**PROBLEM**
In the material below, find each line holding the string "setPosition" and copy it.

^^^^^^^^

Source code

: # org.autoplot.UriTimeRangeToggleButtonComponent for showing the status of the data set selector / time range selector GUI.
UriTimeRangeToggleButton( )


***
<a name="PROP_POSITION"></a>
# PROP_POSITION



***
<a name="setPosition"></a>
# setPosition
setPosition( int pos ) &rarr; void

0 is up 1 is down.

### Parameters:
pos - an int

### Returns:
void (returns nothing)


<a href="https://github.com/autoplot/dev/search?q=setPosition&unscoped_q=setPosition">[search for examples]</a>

^^^^^^^^

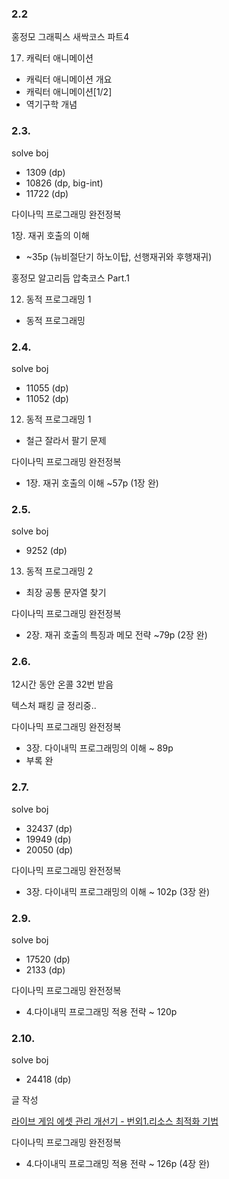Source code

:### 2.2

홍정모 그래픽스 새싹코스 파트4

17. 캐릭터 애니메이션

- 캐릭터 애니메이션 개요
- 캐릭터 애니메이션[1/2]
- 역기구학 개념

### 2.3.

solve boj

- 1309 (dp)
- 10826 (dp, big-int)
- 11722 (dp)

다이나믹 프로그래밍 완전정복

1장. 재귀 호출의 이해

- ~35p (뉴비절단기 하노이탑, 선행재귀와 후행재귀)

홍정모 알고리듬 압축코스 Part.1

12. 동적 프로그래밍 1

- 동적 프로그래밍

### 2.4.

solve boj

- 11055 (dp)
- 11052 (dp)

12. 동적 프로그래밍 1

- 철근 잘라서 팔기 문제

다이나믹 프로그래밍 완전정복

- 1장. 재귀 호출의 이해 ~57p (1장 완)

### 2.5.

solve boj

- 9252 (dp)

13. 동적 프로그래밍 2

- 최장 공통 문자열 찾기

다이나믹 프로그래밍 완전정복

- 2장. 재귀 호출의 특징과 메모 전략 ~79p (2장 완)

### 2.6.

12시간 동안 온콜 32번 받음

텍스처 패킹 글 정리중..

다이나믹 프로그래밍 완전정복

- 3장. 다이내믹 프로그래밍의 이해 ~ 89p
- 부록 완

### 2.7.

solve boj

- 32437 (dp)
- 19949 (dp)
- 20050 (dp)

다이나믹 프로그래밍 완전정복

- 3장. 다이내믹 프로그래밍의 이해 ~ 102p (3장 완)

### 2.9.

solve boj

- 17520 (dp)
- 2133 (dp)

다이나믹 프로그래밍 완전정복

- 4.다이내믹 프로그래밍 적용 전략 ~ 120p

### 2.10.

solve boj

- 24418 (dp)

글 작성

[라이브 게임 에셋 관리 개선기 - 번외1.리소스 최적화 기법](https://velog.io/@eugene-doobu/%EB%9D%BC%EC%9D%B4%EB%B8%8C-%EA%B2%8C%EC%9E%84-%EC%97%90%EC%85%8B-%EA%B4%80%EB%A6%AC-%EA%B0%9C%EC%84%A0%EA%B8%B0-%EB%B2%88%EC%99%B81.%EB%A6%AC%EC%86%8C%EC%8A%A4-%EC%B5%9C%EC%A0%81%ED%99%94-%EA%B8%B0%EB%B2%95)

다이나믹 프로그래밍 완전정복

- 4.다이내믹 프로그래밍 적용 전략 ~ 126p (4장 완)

^^^^^^^^

**EXPECTED ANSWER**
<a name="setPosition"></a>
# setPosition
setPosition( int pos ) &rarr; void
<a href="https://github.com/autoplot/dev/search?q=setPosition&unscoped_q=setPosition">[search for examples]</a>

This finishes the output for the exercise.